[Extracted records]

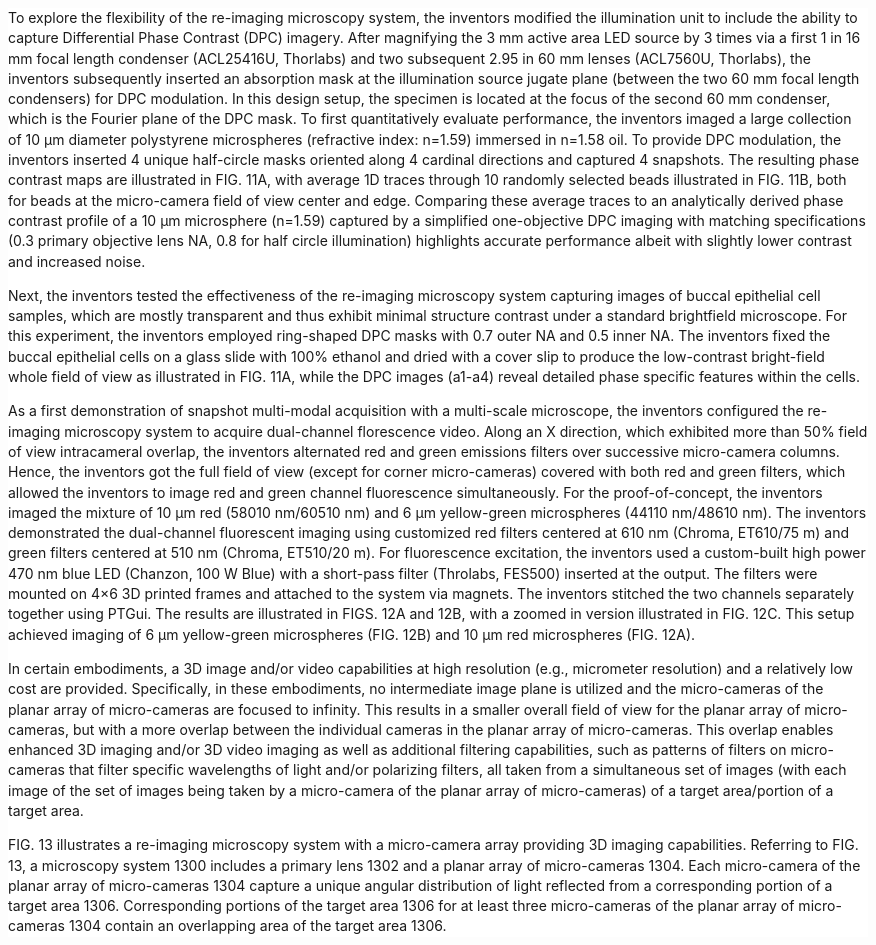 To explore the flexibility of the re-imaging microscopy system, the inventors modified the illumination unit to include the ability to capture Differential Phase Contrast (DPC) imagery. After magnifying the 3 mm active area LED source by 3 times via a first 1 in 16 mm focal length condenser (ACL25416U, Thorlabs) and two subsequent 2.95 in 60 mm lenses (ACL7560U, Thorlabs), the inventors subsequently inserted an absorption mask at the illumination source jugate plane (between the two 60 mm focal length condensers) for DPC modulation. In this design setup, the specimen is located at the focus of the second 60 mm condenser, which is the Fourier plane of the DPC mask. To first quantitatively evaluate performance, the inventors imaged a large collection of 10 μm diameter polystyrene microspheres (refractive index: n=1.59) immersed in n=1.58 oil. To provide DPC modulation, the inventors inserted 4 unique half-circle masks oriented along 4 cardinal directions and captured 4 snapshots. The resulting phase contrast maps are illustrated in FIG. 11A, with average 1D traces through 10 randomly selected beads illustrated in FIG. 11B, both for beads at the micro-camera field of view center and edge. Comparing these average traces to an analytically derived phase contrast profile of a 10 μm microsphere (n=1.59) captured by a simplified one-objective DPC imaging with matching specifications (0.3 primary objective lens NA, 0.8 for half circle illumination) highlights accurate performance albeit with slightly lower contrast and increased noise.

Next, the inventors tested the effectiveness of the re-imaging microscopy system capturing images of buccal epithelial cell samples, which are mostly transparent and thus exhibit minimal structure contrast under a standard brightfield microscope. For this experiment, the inventors employed ring-shaped DPC masks with 0.7 outer NA and 0.5 inner NA. The inventors fixed the buccal epithelial cells on a glass slide with 100% ethanol and dried with a cover slip to produce the low-contrast bright-field whole field of view as illustrated in FIG. 11A, while the DPC images (a1-a4) reveal detailed phase specific features within the cells.

As a first demonstration of snapshot multi-modal acquisition with a multi-scale microscope, the inventors configured the re-imaging microscopy system to acquire dual-channel florescence video. Along an X direction, which exhibited more than 50% field of view intracameral overlap, the inventors alternated red and green emissions filters over successive micro-camera columns. Hence, the inventors got the full field of view (except for corner micro-cameras) covered with both red and green filters, which allowed the inventors to image red and green channel fluorescence simultaneously. For the proof-of-concept, the inventors imaged the mixture of 10 μm red (58010 nm/60510 nm) and 6 μm yellow-green microspheres (44110 nm/48610 nm). The inventors demonstrated the dual-channel fluorescent imaging using customized red filters centered at 610 nm (Chroma, ET610/75 m) and green filters centered at 510 nm (Chroma, ET510/20 m). For fluorescence excitation, the inventors used a custom-built high power 470 nm blue LED (Chanzon, 100 W Blue) with a short-pass filter (Throlabs, FES500) inserted at the output. The filters were mounted on 4×6 3D printed frames and attached to the system via magnets. The inventors stitched the two channels separately together using PTGui. The results are illustrated in FIGS. 12A and 12B, with a zoomed in version illustrated in FIG. 12C. This setup achieved imaging of 6 μm yellow-green microspheres (FIG. 12B) and 10 μm red microspheres (FIG. 12A).

In certain embodiments, a 3D image and/or video capabilities at high resolution (e.g., micrometer resolution) and a relatively low cost are provided. Specifically, in these embodiments, no intermediate image plane is utilized and the micro-cameras of the planar array of micro-cameras are focused to infinity. This results in a smaller overall field of view for the planar array of micro-cameras, but with a more overlap between the individual cameras in the planar array of micro-cameras. This overlap enables enhanced 3D imaging and/or 3D video imaging as well as additional filtering capabilities, such as patterns of filters on micro-cameras that filter specific wavelengths of light and/or polarizing filters, all taken from a simultaneous set of images (with each image of the set of images being taken by a micro-camera of the planar array of micro-cameras) of a target area/portion of a target area.

FIG. 13 illustrates a re-imaging microscopy system with a micro-camera array providing 3D imaging capabilities. Referring to FIG. 13, a microscopy system 1300 includes a primary lens 1302 and a planar array of micro-cameras 1304. Each micro-camera of the planar array of micro-cameras 1304 capture a unique angular distribution of light reflected from a corresponding portion of a target area 1306. Corresponding portions of the target area 1306 for at least three micro-cameras of the planar array of micro-cameras 1304 contain an overlapping area of the target area 1306.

_Description of the task_: Return all records exactly; no pictures.

_Exercise output_:
 To explore the flexibility of the re-imaging microscopy system, the inventors modified the illumination unit to include the ability to capture Differential Phase Contrast (DPC) imagery. After magnifying the 3 mm active area LED source by 3 times via a first 1 in 16 mm focal length condenser (ACL25416U, Thorlabs) and two subsequent 2.95 in 60 mm lenses (ACL7560U, Thorlabs), the inventors subsequently inserted an absorption mask at the illumination source jugate plane (between the two 60 mm focal length condensers) for DPC modulation. In this design setup, the specimen is located at the focus of the second 60 mm condenser, which is the Fourier plane of the DPC mask. To first quantitatively evaluate performance, the inventors imaged a large collection of 10 μm diameter polystyrene microspheres (refractive index: n=1.59) immersed in n=1.58 oil. To provide DPC modulation, the inventors inserted 4 unique half-circle masks oriented along 4 cardinal directions and captured 4 snapshots. The resulting phase contrast maps are illustrated in FIG. 11A, with average 1D traces through 10 randomly selected beads illustrated in FIG. 11B, both for beads at the micro-camera field of view center and edge. Comparing these average traces to an analytically derived phase contrast profile of a 10 μm microsphere (n=1.59) captured by a simplified one-objective DPC imaging with matching specifications (0.3 primary objective lens NA, 0.8 for half circle illumination) highlights accurate performance albeit with slightly lower contrast and increased noise.

Next, the inventors tested the effectiveness of the re-imaging microscopy system capturing images of buccal epithelial cell samples, which are mostly transparent and thus exhibit minimal structure contrast under a standard brightfield microscope. For this experiment, the inventors employed ring-shaped DPC masks with 0.7 outer NA and 0.5 inner NA. The inventors fixed the buccal epithelial cells on a glass slide with 100% ethanol and dried with a cover slip to produce the low-contrast bright-field whole field of view as illustrated in FIG. 11A, while the DPC images (a1-a4) reveal detailed phase specific features within the cells.

As a first demonstration of snapshot multi-modal acquisition with a multi-scale microscope, the inventors configured the re-imaging microscopy system to acquire dual-channel florescence video. Along an X direction, which exhibited more than 50% field of view intracameral overlap, the inventors alternated red and green emissions filters over successive micro-camera columns. Hence, the inventors got the full field of view (except for corner micro-cameras) covered with both red and green filters, which allowed the inventors to image red and green channel fluorescence simultaneously. For the proof-of-concept, the inventors imaged the mixture of 10 μm red (58010 nm/60510 nm) and 6 μm yellow-green microspheres (44110 nm/48610 nm). The inventors demonstrated the dual-channel fluorescent imaging using customized red filters centered at 610 nm (Chroma, ET610/75 m) and green filters centered at 510 nm (Chroma, ET510/20 m). For fluorescence excitation, the inventors used a custom-built high power 470 nm blue LED (Chanzon, 100 W Blue) with a short-pass filter (Throlabs, FES500) inserted at the output. The filters were mounted on 4×6 3D printed frames and attached to the system via magnets. The inventors stitched the two channels separately together using PTGui. The results are illustrated in FIGS. 12A and 12B, with a zoomed in version illustrated in FIG. 12C. This setup achieved imaging of 6 μm yellow-green microspheres (FIG. 12B) and 10 μm red microspheres (FIG. 12A).

In certain embodiments, a 3D image and/or video capabilities at high resolution (e.g., micrometer resolution) and a relatively low cost are provided. Specifically, in these embodiments, no intermediate image plane is utilized and the micro-cameras of the planar array of micro-cameras are focused to infinity. This results in a smaller overall field of view for the planar array of micro-cameras, but with a more overlap between the individual cameras in the planar array of micro-cameras. This overlap enables enhanced 3D imaging and/or 3D video imaging as well as additional filtering capabilities, such as patterns of filters on micro-cameras that filter specific wavelengths of light and/or polarizing filters, all taken from a simultaneous set of images (with each image of the set of images being taken by a micro-camera of the planar array of micro-cameras) of a target area/portion of a target area.

FIG. 13 illustrates a re-imaging microscopy system with a micro-camera array providing 3D imaging capabilities. Referring to FIG. 13, a microscopy system 1300 includes a primary lens 1302 and a planar array of micro-cameras 1304. Each micro-camera of the planar array of micro-cameras 1304 capture a unique angular distribution of light reflected from a corresponding portion of a target area 1306. Corresponding portions of the target area 1306 for at least three micro-cameras of the planar array of micro-cameras 1304 contain an overlapping area of the target area 1306.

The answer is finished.